21 P.2d 311 | Kan. | 1933
The opinion of the court was delivered by
This action was brought first in the city court of Wichita, by W. H. Stanley and J. W. McOscar against H. H. Blair and The Texas Company, to recover $800 alleged to have been advanced by plaintiffs to landowners as rentals on oil and gas
In the sale of the leases to Blair, the negotiations were carried on by Stanley with Blair, but it appears that J. W. McOscar had acquired a half interest with Stanley in the leases, and hence he was named as a plaintiff and is one of the appellants.

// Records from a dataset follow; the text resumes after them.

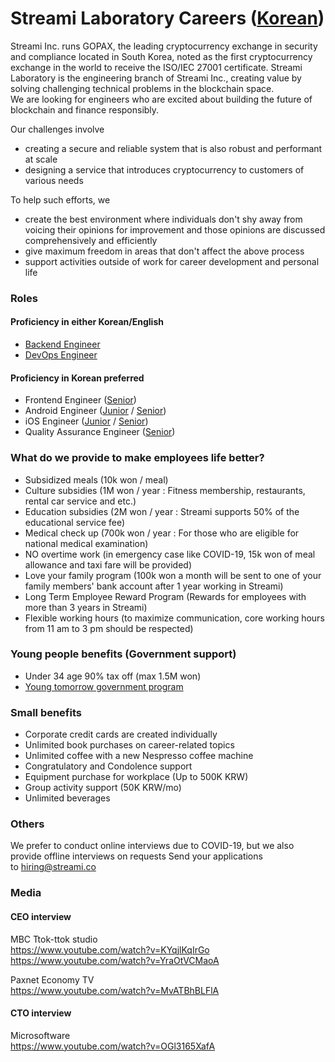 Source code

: # Streami Laboratory Careers ([Korean](README.md))
Streami Inc. runs GOPAX, the leading cryptocurrency exchange in security and compliance located in South Korea, noted as the first cryptocurrency exchange in the world to receive the ISO/IEC 27001 certificate.
Streami Laboratory is the engineering branch of Streami Inc., creating value by solving challenging technical problems in the blockchain space. \
We are looking for engineers who are excited about building the future of blockchain and finance responsibly.

Our challenges involve
 - creating a secure and reliable system that is also robust and performant at scale
 - designing a service that introduces cryptocurrency to customers of various needs

To help such efforts, we
 - create the best environment where individuals don't shy away from voicing their opinions for improvement and those opinions are discussed comprehensively and efficiently
 - give maximum freedom in areas that don't affect the above process
 - support activities outside of work for career development and personal life


### Roles
#### Proficiency in either Korean/English
- [Backend Engineer](Backend_Engineer_eng.md)
- [DevOps Engineer](DevOps_Engineer_eng.md)

#### Proficiency in Korean preferred
- Frontend Engineer ([Senior](Frontend_Engineer_Senior.md))
- Android Engineer ([Junior](iOS_Engineer.md) / [Senior](Android_Engineer_Senior.md))
- iOS Engineer ([Junior](iOS_Engineer.md) / [Senior](iOS_Engineer_Senior.md))
- Quality Assurance Engineer ([Senior](Quality_Assurance_Engineer.md))


### What do we provide to make employees life better?
- Subsidized meals (10k won / meal)
- Culture subsidies (1M won /  year : Fitness membership, restaurants, rental car service and etc.)
- Education subsidies (2M won / year : Streami supports 50% of the educational service fee)
- Medical check up (700k won / year : For those who are eligible for national medical examination)
- NO overtime work (in emergency case like COVID-19, 15k won of meal allowance and taxi fare will be provided)
- Love your family program (100k won a month will be sent to one of your family members' bank account after 1 year working in Streami)
- Long Term Employee Reward Program (Rewards for employees with more than 3 years in Streami)
- Flexible working hours (to maximize communication, core working hours from 11 am to 3 pm should be respected)


### Young people benefits (Government support)
- Under 34 age 90% tax off (max 1.5M won)
- [Young tomorrow government program](https://www.work.go.kr/youngtomorrow)


### Small benefits
- Corporate credit cards are created individually
- Unlimited book purchases on career-related topics
- Unlimited coffee with a new Nespresso coffee machine
- Congratulatory and Condolence support
- Equipment purchase for workplace (Up to 500K KRW)
- Group activity support (50K KRW/mo)
- Unlimited beverages

### Others
We prefer to conduct online interviews due to COVID-19, but we also provide offline interviews on requests
Send your applications to hiring@streami.co

### Media
#### CEO interview
MBC Ttok-ttok studio   
https://www.youtube.com/watch?v=KYqjlKqIrGo   
https://www.youtube.com/watch?v=YraOtVCMaoA   
   
Paxnet Economy TV   
https://www.youtube.com/watch?v=MvATBhBLFlA   

#### CTO interview   
Microsoftware      
https://www.youtube.com/watch?v=OGl3165XafA   


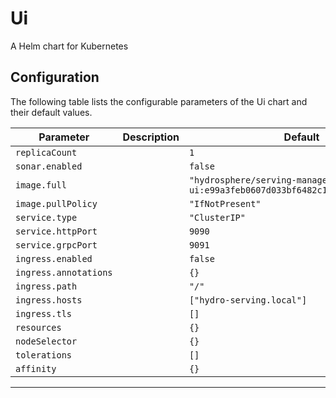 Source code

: Ui
===========

A Helm chart for Kubernetes


## Configuration

The following table lists the configurable parameters of the Ui chart and their default values.

| Parameter                | Description             | Default        |
| ------------------------ | ----------------------- | -------------- |
| `replicaCount` |  | `1` |
| `sonar.enabled` |  | `false` |
| `image.full` |  | `"hydrosphere/serving-manager-ui:e99a3feb0607d033bf6482c183ff73bd492d2bdc"` |
| `image.pullPolicy` |  | `"IfNotPresent"` |
| `service.type` |  | `"ClusterIP"` |
| `service.httpPort` |  | `9090` |
| `service.grpcPort` |  | `9091` |
| `ingress.enabled` |  | `false` |
| `ingress.annotations` |  | `{}` |
| `ingress.path` |  | `"/"` |
| `ingress.hosts` |  | `["hydro-serving.local"]` |
| `ingress.tls` |  | `[]` |
| `resources` |  | `{}` |
| `nodeSelector` |  | `{}` |
| `tolerations` |  | `[]` |
| `affinity` |  | `{}` |



---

Negotiations were had for the sale of the leases in March, 1930. Blair was at Hugoton, near which the leased lands are situated, and Stanley resided in Wichita. Some negotiations were had over the telephone as to the leases, and on the following day Stanley went to Hugoton where they came to an agreement to sell the leases for $2.50 an acre, which was reduced to writing in the following terms:
“Purchase Agreement. The undersigned, W. H. Stanley, agrees to deliver to H. H. Blair, on or before the - day of -, 1930, valid oil and gas leases and assignments thereof to H. H. Blair, covering the following described acreage in Stevens county, Kansas, to wit: southwest quarter (S'W%) of section 6-34-35W, at $2.50; southwest quarter (SW%) of section 18-34-35W, at $2.50; south half (S%) of section 11-34-36W, at $2.50; northeast quarter (NE%) of section 17-35-35W, at $2.50. And it is hereby understood and agreed that certificates of title, statements of status of loans, and all other requirements necessary to complete title, are to be furnished with oil and gas leases and assignments, payment to be made upon approval of title by H. H. Blair. Providing W. H. Stanley can get leases out of banks which said banks are holding leases in escrow.
(Signed) W. H. Stanley.
Accepted (Signed): H. H. Blair, V. Kistler.”
As to Blair there was some testimony to the effect that statements made by him subsequent to the contract might be interpreted as expressing a purpose to pay for the rentals but, as to that, it may be said there was no consideration therefor.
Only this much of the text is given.